* EXERCISE
Find out how many lines of the listing below include "more" and report only that number.
(RECORDS SUPPLIED)
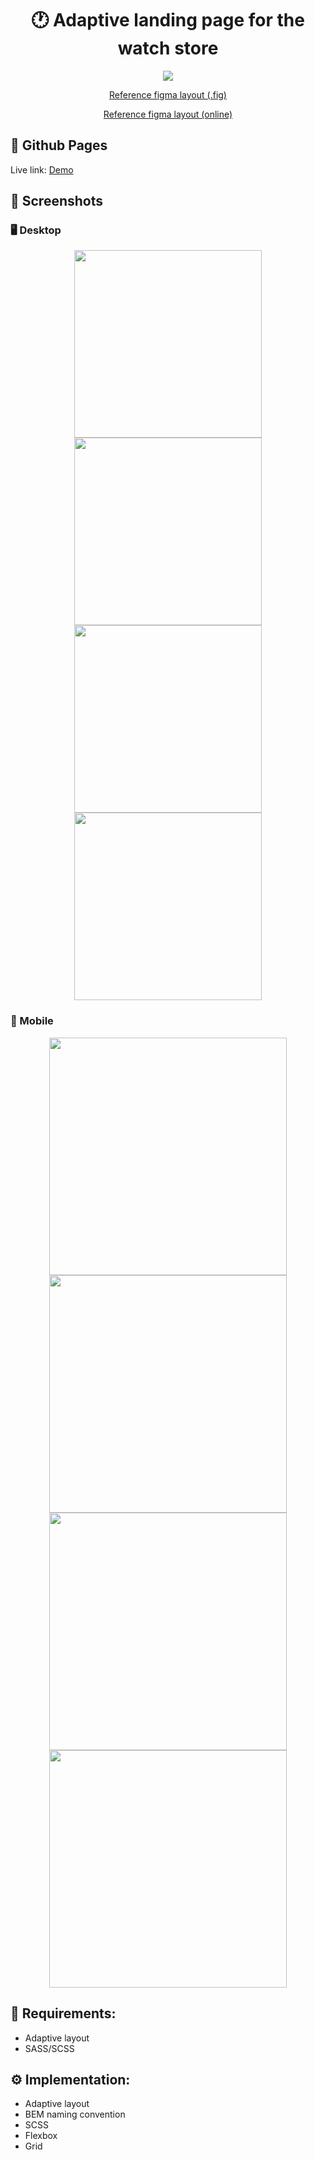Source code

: <h1 align="center">🕐 Adaptive landing page for the watch store</h1>

<p align="center">
  <a href="https://skillicons.dev">
    <img src="https://skillicons.dev/icons?i=html,css,scss" />
  </a>
</p>

<p align="center">
  <a href="app/layout/">
    Reference figma layout (.fig)
  </a>
</p>

<p align="center">
  <a href="https://www.figma.com/file/22fczdbtZ13E40gD1BkxNR/%5BPublished%5D%5BRU%5D-%C2%ABConquest%C2%BB?node-id=0-1&t=EfIWGpQ2ZItVNMef-0">
    Reference figma layout (online)
  </a>
</p>

## 🔗 Github Pages

Live link: [Demo](https://safym.github.io/conquest/)

## 📸 Screenshots

### 🖥️ Desktop
<p align="center">
    <img height="300px" src="https://user-images.githubusercontent.com/99616798/226182374-ad9dc9bc-e3ff-4dc9-accf-67da3dc1c5e5.png" />
    <img height="300px" src="https://user-images.githubusercontent.com/99616798/226182377-b2b47b06-b5e7-47a0-a9a9-8c342ed7fb4e.png" />
    <img height="300px" src="https://user-images.githubusercontent.com/99616798/226182379-fda195d2-4582-4438-8134-b19f95eb8d09.png" />
    <img height="300px" src="https://user-images.githubusercontent.com/99616798/226182382-c91163c0-6716-4c84-807a-7f905b7c0595.png" />
</p>

### 📱 Mobile
<p align="center">
    <img height="380px" src="https://user-images.githubusercontent.com/99616798/226182119-43d682bc-efd6-46a0-8f65-e262d2454bd0.png" />
    <img height="380px" src="https://user-images.githubusercontent.com/99616798/226182123-7af7a534-7a56-4208-8cb7-2a10d7734d69.png" />
    <img height="380px" src="https://user-images.githubusercontent.com/99616798/226182125-a8c6c5a5-a75c-46ea-863d-bde8d40a359b.png" />
    <img height="380px" src="https://user-images.githubusercontent.com/99616798/226182127-aa87e64f-0f4c-4f5c-aedc-b01fed40667b.png" />
</p>

## 📑 Requirements:
* Adaptive layout
* SASS/SCSS

## ⚙️ Implementation:
* Adaptive layout
* BEM naming convention
* SCSS
* Flexbox
* Grid
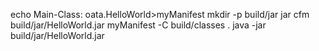 echo Main-Class: oata.HelloWorld>myManifest
mkdir -p build/jar
jar cfm build/jar/HelloWorld.jar myManifest -C build/classes .
java -jar build/jar/HelloWorld.jar

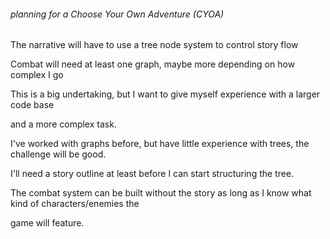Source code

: ###### planning for a Choose Your Own Adventure (CYOA)

The narrative will have to use a tree node system to control story flow

Combat will need at least one graph, maybe more depending on how complex I go

This is a big undertaking, but I want to give myself experience with a larger code base

and a more complex task.

I've worked with graphs before, but have little experience with trees, the challenge will be good. 

I'll need a story outline at least before I can start structuring the tree. 

The combat system can be built without the story as long as I know what kind of characters/enemies the 

game will feature.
(End RECORDS SUPPLIED)
* SOLUTION BELOW
2